Efforts to garner support for financial relief for Austin musicians and music venues in the wake of the coronavirus pandemic have ramped up in recent weeks as one of the city’s most vital cultural and economic sectors deals with major effects of shutdowns.
Austin’s self-proclaimed designation as the Live Music Capital of the World could be at risk if many music venues are forced out of business permanently as a result of coronavirus-related closures that have now passed the two-month mark. That’s the primary motivation behind a series of recommendations the Red River Cultural District sent to the City Council this week.
The organization’s letter to the city asserted that "the live music and cultural tourism economy in Austin will permanently close by 2021 without dedicated disaster relief funding." Its recommendations included using part of the city’s $170.8 million share of federal coronavirus relief funds to assist 54 venues identified by the local Music Venue Alliance advocacy group. The group also suggested allocating $35 million for the city to "purchase land in the RRCD and become landlord for live music venues."
The requests come at a time when the council must evaluate many requests for financial assistance during the pandemic, including one from civil rights group Central Texas Interfaith on Wednesday that recommended earmarking $40 million for residents needing help with rent.
Other programs in the works are specifically targeted to musicians. The council is expected to decide soon on details relating to the $1.5 million Austin Music Disaster Relief Fund, designed to provide grants to individual musicians shut out of live performing during the pandemic.
A key factor with that fund is how it will be administered. An Austin Music Commission meeting on May 6 discussed the possibility of a partnership with MusiCares, the charity arm of Grammy-presenting organization the Recording Academy.
Austin singer-songwriter Christine Albert is chair emeritus of the Academy’s national board of trustees. Albert said Thursday that the infrastructure the Academy and MusiCares recently created for their own $14 million COVID-19 Relief Fund could allow Austin to be a sort of pilot project for such civic partnerships.

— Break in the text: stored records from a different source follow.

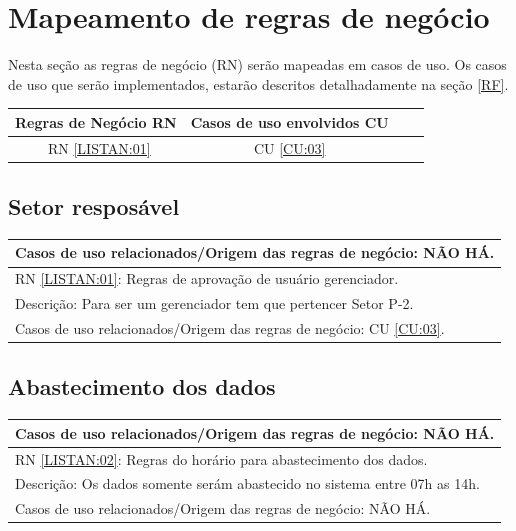 \documentclass[
	12pt,				%
    oneside,			%
	a4paper,			%
	english,			%
	french,				%
	spanish,			%
	brazil,				%
	]{abntex2}
\begin{document}
\section{Mapeamento de regras de negócio}	
Nesta seção as regras de negócio (RN) serão mapeadas em casos de uso. Os casos de uso que serão implementados, estarão descritos detalhadamente na seção \ref{RF}.

\begin{center}
	\begin{tabular}{ |c|c|c|c| } 
		\hline
		Regras de Negócio
		RN  & Casos de uso envolvidos
		CU \\
		\hline
		~RN \ref{LISTAN:01}  &  CU \ref{CU:03}  \\ 
		\hline
		
	\end{tabular}
\end{center}
\subsection{Setor resposável}
\begin{center}
	
	\begin{tabular}{|l|}
		\hline
		Casos de uso relacionados/Origem das regras de negócio: NÃO HÁ.  
		\\ \hline
		RN \ref{LISTAN:01}: Regras de aprovação de usuário gerenciador.                                                                   \\ \hline
		Descrição: Para ser um gerenciador tem que pertencer Setor P-2. \\ \hline
		Casos de uso relacionados/Origem das regras de negócio: CU \ref{CU:03}.                                                                   \\ \hline
	\end{tabular}
	
\end{center}
\subsection{Abastecimento dos dados}

\begin{center}
	
	\begin{tabular}{|l|}
		
		\hline
		Casos de uso relacionados/Origem das regras de negócio: NÃO HÁ.  
		\\ \hline
		RN \ref{LISTAN:02}: Regras do horário para abastecimento dos dados.                                                                   \\ \hline
		Descrição: Os dados somente serám abastecido  no sistema entre 07h as 14h. \\ \hline
		Casos de uso relacionados/Origem das regras de negócio: NÃO HÁ.                                                                  \\ \hline
	\end{tabular}
	
\end{center}
\end{document}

"If we created this model, it would be an example for other cities," she said, noting that it could also help inspire additional contributions from the private sector. "A lot of Austin music supporters would be more inclined (to contribute) if they knew it was going to Austin musicians. I think it would inspire local giving."
Meanwhile, other private-sector fundraising efforts continue to pop up. On Monday evening, local nonprofit Chosen.org is presenting a livestream fundraiser featuring local acts Matchmaker Band, PDA Band and Love & Happiness Band. The event is part of a drive to raise $80,000 in sponsorships and donations primarily to cover income losses for 35 musicians and five sound/lighting crew members associated with the private-events booking agency Moontower Entertainment.

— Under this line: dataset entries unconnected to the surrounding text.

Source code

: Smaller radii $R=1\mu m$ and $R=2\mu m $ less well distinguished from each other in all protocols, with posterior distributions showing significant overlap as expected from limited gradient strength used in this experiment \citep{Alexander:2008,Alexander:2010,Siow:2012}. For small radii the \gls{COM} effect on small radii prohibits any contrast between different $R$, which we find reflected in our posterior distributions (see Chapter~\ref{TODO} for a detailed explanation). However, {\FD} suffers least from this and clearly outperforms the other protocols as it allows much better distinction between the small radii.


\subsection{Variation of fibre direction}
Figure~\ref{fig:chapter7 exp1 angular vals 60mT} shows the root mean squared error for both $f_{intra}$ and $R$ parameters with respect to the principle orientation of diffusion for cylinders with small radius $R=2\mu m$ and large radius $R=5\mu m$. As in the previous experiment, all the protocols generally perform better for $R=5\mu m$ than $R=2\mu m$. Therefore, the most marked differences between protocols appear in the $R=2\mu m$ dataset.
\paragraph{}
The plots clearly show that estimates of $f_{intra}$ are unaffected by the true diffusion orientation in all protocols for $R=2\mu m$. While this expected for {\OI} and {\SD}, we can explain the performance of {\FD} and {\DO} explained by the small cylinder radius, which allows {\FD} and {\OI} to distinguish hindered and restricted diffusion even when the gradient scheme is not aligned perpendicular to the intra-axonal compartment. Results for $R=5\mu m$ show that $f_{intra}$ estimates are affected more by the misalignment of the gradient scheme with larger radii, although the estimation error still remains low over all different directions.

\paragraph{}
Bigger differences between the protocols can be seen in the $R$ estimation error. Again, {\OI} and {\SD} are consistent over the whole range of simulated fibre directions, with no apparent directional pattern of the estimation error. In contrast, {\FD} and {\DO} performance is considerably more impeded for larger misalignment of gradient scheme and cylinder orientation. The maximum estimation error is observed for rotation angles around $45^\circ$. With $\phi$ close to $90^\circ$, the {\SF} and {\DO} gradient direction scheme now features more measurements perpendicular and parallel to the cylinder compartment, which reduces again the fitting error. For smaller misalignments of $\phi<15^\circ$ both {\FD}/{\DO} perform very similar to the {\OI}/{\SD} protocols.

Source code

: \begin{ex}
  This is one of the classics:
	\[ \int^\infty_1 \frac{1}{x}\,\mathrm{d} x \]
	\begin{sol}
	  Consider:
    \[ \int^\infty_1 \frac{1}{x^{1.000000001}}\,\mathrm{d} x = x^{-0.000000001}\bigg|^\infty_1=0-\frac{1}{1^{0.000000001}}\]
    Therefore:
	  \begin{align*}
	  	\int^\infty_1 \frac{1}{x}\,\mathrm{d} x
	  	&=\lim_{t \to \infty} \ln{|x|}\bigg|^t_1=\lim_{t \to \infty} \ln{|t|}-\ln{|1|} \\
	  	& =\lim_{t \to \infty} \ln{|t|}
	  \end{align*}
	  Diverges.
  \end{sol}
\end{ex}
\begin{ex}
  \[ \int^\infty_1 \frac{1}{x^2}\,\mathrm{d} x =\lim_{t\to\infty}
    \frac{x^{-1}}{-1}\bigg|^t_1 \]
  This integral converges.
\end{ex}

"These musicians are all independent contractors whose main source of income comes from the private event industry," Chosen.org’s Allison Armstrong said. "Our goal is to raise $2,000 per musician just to float them through the next month."
Other organizations centered on musicians have focused on lobbying and representation. Last year, local singer and former Austin Music Commission chair Nakia Reynoso created the nonprofit Austin Texas Musicians as an outgrowth of a Facebook page created in 2008. In a public post this week, Reynoso asked musicians to become members of the organization.

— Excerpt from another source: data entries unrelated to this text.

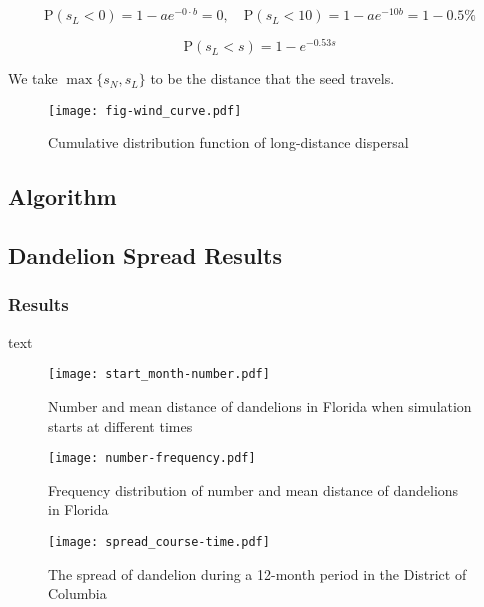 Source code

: \documentclass[12pt]{article}
\begin{document}
		\begin{equation}
			\mathrm{P} (s_L < 0) = 1 - ae^{-0 \cdot b} = 0, \quad \mathrm{P} (s_L < 10) = 1 - ae^{- 10 b} = 1 - 0.5\%
		\end{equation}
		
		\begin{equation}
			\mathrm{P} (s_L < s) = 1 - e^{-0.53 s}
		\end{equation}
		
		We take $\max\{s_N, s_L\}$ to be the distance that the seed travels.
		
		\begin{figure}
			\centering
			\texttt{[image: fig-wind\_curve.pdf]}
			\caption{Cumulative distribution function of long-distance dispersal}
			\label{fig:longDistance}
		\end{figure}
		
	\subsection{Algorithm}
	
	\subsection{Dandelion Spread Results}
	
		\subsubsection{Results}
		
			text
			
			\begin{figure}
				\centering
				\texttt{[image: start\_month-number.pdf]}
				\caption{Number and mean distance of dandelions in Florida when simulation starts at different times}
				\label{fig:start}
			\end{figure}
			
			\begin{figure}
				\centering
				\texttt{[image: number-frequency.pdf]}
				\caption{Frequency distribution of number and mean distance of dandelions in Florida}
				\label{fig:freqDand}
			\end{figure}
			
			
			\begin{figure}
				\centering
				\texttt{[image: spread\_course-time.pdf]}
				\caption{The spread of dandelion during a 12-month period in the District of Columbia}
				\label{fig:spreadDC}
			\end{figure}
			
\end{document}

"Austin Texas Musicians is a trusted stakeholder in the community and our members are recognized as a powerful voting block with a unified voice that raises the alarm and demands the change we deserve," he wrote. "We are in grave danger of losing many of the beloved music venues that employ us and thousands of our friends in the service and production industries. There is a silver lining though. We've never had a better chance to start over and try again."